Lines where the string "blockquote" appears are to be copied from the entries below.
##########
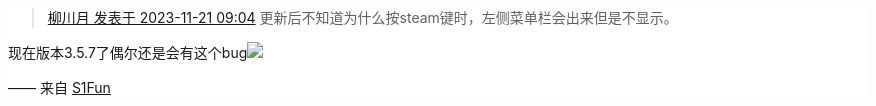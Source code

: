<blockquote><a href="httphttps://bbs.saraba1st.com/2b/forum.php?mod=redirect&amp;goto=findpost&amp;pid=63095777&amp;ptid=2161134" target="_blank">柳川月 发表于 2023-11-21 09:04</a>
更新后不知道为什么按steam键时，左侧菜单栏会出来但是不显示。</blockquote>
现在版本3.5.7了偶尔还是会有这个bug<img src="https://static.saraba1st.com/image/smiley/face2017/003.png" referrerpolicy="no-referrer">

—— 来自 [S1Fun](https://s1fun.koalcat.com)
##########
→ **Answer space**:
:<blockquote><a href="httphttps://bbs.saraba1st.com/2b/forum.php?mod=redirect&amp;goto=findpost&amp;pid=63095777&amp;ptid=2161134" target="_blank">柳川月 发表于 2023-11-21 09:04</a>
更新后不知道为什么按steam键时，左侧菜单栏会出来但是不显示。</blockquote>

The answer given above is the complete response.